GIVEN ENTRIES:
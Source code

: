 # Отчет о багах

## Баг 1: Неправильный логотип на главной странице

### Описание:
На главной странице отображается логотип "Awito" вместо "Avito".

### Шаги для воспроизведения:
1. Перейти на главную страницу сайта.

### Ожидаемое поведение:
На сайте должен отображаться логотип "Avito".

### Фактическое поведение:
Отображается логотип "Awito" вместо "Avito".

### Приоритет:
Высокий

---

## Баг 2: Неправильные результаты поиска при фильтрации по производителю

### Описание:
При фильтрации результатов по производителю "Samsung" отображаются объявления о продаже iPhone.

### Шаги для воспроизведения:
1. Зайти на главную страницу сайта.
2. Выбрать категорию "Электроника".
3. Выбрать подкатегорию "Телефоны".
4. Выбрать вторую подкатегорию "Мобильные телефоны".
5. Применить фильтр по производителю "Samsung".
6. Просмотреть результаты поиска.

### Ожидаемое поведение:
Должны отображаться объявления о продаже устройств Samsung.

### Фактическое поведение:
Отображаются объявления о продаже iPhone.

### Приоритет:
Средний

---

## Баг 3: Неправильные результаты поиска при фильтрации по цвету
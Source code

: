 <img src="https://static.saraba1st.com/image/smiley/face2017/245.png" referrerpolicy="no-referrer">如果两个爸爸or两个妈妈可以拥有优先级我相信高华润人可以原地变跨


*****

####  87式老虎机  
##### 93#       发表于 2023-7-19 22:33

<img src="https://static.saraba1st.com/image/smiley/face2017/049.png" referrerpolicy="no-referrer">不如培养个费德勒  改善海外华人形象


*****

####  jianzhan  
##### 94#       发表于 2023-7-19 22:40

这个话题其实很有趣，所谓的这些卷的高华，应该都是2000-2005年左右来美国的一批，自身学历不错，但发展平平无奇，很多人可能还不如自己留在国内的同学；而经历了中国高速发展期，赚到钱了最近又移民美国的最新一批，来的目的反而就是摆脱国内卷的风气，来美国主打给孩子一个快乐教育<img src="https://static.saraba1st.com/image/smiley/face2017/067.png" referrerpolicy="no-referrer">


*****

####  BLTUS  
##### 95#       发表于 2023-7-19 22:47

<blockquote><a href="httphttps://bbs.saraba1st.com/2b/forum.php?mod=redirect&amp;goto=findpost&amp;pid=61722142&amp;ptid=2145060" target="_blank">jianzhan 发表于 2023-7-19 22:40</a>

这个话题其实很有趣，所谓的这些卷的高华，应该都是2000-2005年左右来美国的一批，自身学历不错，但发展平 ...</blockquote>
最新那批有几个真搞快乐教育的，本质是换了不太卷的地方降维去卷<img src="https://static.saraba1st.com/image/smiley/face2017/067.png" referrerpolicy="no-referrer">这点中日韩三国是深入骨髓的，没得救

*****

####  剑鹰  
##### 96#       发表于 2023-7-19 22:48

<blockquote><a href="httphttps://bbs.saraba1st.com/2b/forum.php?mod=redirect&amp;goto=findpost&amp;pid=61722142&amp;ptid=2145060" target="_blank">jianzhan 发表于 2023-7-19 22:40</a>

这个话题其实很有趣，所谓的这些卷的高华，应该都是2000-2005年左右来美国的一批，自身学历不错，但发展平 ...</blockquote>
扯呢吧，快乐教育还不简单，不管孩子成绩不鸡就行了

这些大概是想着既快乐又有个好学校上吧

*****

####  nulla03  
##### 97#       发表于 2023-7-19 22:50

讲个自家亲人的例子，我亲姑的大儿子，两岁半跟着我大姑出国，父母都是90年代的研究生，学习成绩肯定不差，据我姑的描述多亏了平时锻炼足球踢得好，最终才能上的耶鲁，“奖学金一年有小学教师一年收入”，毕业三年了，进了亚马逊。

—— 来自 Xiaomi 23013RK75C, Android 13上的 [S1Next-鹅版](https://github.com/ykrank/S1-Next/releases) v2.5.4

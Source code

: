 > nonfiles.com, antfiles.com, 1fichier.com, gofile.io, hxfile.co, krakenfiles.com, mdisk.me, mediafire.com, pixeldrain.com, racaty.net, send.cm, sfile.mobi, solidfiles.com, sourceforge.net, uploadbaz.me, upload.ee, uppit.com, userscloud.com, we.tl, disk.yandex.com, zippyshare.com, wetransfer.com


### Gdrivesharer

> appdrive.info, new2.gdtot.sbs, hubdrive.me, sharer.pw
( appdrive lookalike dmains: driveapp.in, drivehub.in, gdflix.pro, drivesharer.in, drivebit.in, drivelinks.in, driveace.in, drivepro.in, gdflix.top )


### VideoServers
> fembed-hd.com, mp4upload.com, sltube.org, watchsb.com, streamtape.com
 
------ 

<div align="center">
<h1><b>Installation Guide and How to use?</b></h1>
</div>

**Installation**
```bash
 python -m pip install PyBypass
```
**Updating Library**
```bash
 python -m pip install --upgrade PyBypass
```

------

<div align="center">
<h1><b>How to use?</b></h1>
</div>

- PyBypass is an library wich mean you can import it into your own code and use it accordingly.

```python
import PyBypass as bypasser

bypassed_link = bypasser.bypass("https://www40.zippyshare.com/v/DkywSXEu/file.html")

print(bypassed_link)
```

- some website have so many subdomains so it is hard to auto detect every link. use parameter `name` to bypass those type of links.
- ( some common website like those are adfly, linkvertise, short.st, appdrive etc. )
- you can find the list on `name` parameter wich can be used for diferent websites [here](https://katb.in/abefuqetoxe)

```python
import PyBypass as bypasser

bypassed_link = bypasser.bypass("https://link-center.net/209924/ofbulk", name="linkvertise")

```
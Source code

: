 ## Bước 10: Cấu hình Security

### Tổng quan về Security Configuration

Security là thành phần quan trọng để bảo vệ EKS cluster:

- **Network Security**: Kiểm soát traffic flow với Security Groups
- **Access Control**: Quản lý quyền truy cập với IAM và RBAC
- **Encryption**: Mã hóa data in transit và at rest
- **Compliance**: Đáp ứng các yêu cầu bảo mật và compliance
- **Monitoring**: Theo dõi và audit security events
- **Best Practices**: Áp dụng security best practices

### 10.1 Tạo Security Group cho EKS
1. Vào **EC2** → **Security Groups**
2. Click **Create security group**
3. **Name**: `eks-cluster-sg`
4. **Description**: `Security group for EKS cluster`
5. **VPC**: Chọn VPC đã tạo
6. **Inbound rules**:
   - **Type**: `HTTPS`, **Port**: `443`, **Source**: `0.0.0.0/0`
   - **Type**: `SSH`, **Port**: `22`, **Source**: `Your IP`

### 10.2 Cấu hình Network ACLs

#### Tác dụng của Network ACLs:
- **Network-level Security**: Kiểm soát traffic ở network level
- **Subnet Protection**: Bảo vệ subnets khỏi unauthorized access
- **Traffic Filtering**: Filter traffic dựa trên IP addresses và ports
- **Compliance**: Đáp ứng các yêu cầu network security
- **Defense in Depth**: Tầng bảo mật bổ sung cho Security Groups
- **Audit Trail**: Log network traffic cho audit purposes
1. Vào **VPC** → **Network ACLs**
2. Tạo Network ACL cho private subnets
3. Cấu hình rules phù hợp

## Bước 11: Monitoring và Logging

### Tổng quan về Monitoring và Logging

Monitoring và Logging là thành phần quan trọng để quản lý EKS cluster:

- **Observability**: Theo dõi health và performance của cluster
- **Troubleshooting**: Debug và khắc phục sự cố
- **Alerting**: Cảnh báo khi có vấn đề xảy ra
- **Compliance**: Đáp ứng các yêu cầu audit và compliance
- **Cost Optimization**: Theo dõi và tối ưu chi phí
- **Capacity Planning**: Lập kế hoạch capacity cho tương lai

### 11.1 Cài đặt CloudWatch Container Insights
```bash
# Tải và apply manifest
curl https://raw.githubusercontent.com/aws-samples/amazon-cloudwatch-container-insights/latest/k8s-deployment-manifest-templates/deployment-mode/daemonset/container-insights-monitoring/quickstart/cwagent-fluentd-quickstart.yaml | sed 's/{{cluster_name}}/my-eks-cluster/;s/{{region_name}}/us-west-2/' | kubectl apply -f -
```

EXERCISE DETAILS:
Repeat exactly the lines from the one containing "- **Capacity Planning**: Lập" through the last line of the records above, both included, and nothing else.

ANSWER:
- **Capacity Planning**: Lập kế hoạch capacity cho tương lai

### 11.1 Cài đặt CloudWatch Container Insights
```bash
# Tải và apply manifest
curl https://raw.githubusercontent.com/aws-samples/amazon-cloudwatch-container-insights/latest/k8s-deployment-manifest-templates/deployment-mode/daemonset/container-insights-monitoring/quickstart/cwagent-fluentd-quickstart.yaml | sed 's/{{cluster_name}}/my-eks-cluster/;s/{{region_name}}/us-west-2/' | kubectl apply -f -
```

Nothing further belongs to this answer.